> [WORK ITEM] Return the data below exactly, please, but drop the pictures.

Collection entries:
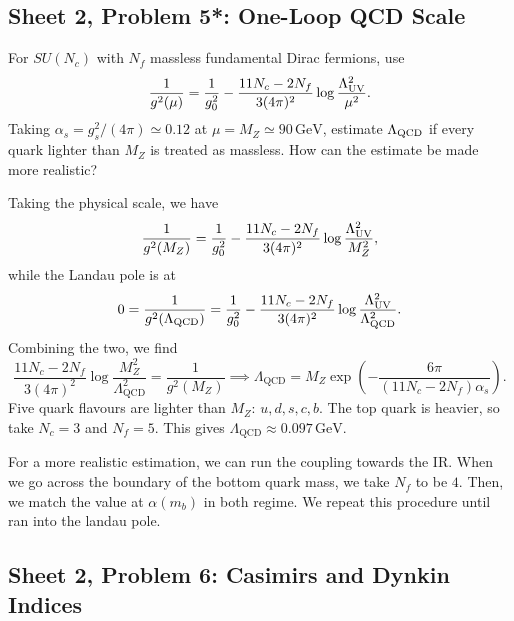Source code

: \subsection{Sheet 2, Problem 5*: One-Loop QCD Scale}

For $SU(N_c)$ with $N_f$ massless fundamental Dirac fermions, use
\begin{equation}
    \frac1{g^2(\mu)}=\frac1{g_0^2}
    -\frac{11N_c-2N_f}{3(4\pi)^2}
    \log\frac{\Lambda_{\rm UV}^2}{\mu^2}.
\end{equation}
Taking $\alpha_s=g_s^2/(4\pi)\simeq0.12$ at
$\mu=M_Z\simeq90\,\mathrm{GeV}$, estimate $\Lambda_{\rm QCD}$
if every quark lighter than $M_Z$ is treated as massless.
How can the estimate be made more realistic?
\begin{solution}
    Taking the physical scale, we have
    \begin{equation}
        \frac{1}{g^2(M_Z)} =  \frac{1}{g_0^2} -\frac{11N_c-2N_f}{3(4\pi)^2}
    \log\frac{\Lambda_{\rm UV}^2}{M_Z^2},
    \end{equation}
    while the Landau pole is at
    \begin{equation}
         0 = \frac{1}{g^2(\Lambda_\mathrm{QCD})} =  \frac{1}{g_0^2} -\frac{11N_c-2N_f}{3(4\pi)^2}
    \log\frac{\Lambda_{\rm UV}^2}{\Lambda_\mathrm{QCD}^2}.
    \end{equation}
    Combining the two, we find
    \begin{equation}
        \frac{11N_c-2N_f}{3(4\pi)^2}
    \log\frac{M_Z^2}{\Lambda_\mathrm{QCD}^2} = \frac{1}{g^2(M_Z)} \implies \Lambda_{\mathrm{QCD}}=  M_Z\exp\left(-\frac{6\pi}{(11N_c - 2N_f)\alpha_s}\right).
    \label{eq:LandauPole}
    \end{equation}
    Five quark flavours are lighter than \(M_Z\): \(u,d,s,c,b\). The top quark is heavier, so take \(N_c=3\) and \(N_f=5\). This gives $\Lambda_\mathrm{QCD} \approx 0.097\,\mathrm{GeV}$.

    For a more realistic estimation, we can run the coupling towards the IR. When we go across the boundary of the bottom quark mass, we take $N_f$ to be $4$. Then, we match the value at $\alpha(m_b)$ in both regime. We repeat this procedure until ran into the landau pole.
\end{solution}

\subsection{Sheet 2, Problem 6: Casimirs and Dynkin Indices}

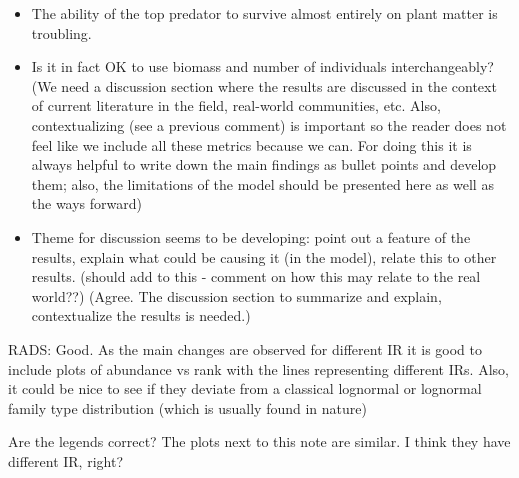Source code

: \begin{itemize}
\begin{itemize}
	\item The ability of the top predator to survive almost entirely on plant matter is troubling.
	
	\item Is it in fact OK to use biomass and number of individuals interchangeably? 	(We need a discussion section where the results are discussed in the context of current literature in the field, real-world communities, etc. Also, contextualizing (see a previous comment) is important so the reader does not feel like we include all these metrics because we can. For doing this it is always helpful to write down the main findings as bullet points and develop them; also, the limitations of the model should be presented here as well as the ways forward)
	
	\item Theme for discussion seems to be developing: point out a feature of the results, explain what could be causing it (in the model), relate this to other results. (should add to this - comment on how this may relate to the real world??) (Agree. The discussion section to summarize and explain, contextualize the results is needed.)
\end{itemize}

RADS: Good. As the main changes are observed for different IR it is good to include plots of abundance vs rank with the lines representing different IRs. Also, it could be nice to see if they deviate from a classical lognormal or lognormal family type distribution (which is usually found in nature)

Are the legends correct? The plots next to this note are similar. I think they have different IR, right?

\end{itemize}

> [WRITTEN ANSWER]
Source code

: \subsection{Sheet 2, Problem 5*: One-Loop QCD Scale}

For $SU(N_c)$ with $N_f$ massless fundamental Dirac fermions, use
\begin{equation}
    \frac1{g^2(\mu)}=\frac1{g_0^2}
    -\frac{11N_c-2N_f}{3(4\pi)^2}
    \log\frac{\Lambda_{\rm UV}^2}{\mu^2}.
\end{equation}
Taking $\alpha_s=g_s^2/(4\pi)\simeq0.12$ at
$\mu=M_Z\simeq90\,\mathrm{GeV}$, estimate $\Lambda_{\rm QCD}$
if every quark lighter than $M_Z$ is treated as massless.
How can the estimate be made more realistic?
\begin{solution}
    Taking the physical scale, we have
    \begin{equation}
        \frac{1}{g^2(M_Z)} =  \frac{1}{g_0^2} -\frac{11N_c-2N_f}{3(4\pi)^2}
    \log\frac{\Lambda_{\rm UV}^2}{M_Z^2},
    \end{equation}
    while the Landau pole is at
    \begin{equation}
         0 = \frac{1}{g^2(\Lambda_\mathrm{QCD})} =  \frac{1}{g_0^2} -\frac{11N_c-2N_f}{3(4\pi)^2}
    \log\frac{\Lambda_{\rm UV}^2}{\Lambda_\mathrm{QCD}^2}.
    \end{equation}
    Combining the two, we find
    \begin{equation}
        \frac{11N_c-2N_f}{3(4\pi)^2}
    \log\frac{M_Z^2}{\Lambda_\mathrm{QCD}^2} = \frac{1}{g^2(M_Z)} \implies \Lambda_{\mathrm{QCD}}=  M_Z\exp\left(-\frac{6\pi}{(11N_c - 2N_f)\alpha_s}\right).
    \label{eq:LandauPole}
    \end{equation}
    Five quark flavours are lighter than \(M_Z\): \(u,d,s,c,b\). The top quark is heavier, so take \(N_c=3\) and \(N_f=5\). This gives $\Lambda_\mathrm{QCD} \approx 0.097\,\mathrm{GeV}$.

    For a more realistic estimation, we can run the coupling towards the IR. When we go across the boundary of the bottom quark mass, we take $N_f$ to be $4$. Then, we match the value at $\alpha(m_b)$ in both regime. We repeat this procedure until ran into the landau pole.
\end{solution}

\subsection{Sheet 2, Problem 6: Casimirs and Dynkin Indices}

Source code

: \begin{itemize}
\begin{itemize}
	\item The ability of the top predator to survive almost entirely on plant matter is troubling.
	
	\item Is it in fact OK to use biomass and number of individuals interchangeably? 	(We need a discussion section where the results are discussed in the context of current literature in the field, real-world communities, etc. Also, contextualizing (see a previous comment) is important so the reader does not feel like we include all these metrics because we can. For doing this it is always helpful to write down the main findings as bullet points and develop them; also, the limitations of the model should be presented here as well as the ways forward)
	
	\item Theme for discussion seems to be developing: point out a feature of the results, explain what could be causing it (in the model), relate this to other results. (should add to this - comment on how this may relate to the real world??) (Agree. The discussion section to summarize and explain, contextualize the results is needed.)
\end{itemize}

RADS: Good. As the main changes are observed for different IR it is good to include plots of abundance vs rank with the lines representing different IRs. Also, it could be nice to see if they deviate from a classical lognormal or lognormal family type distribution (which is usually found in nature)

Are the legends correct? The plots next to this note are similar. I think they have different IR, right?

\end{itemize}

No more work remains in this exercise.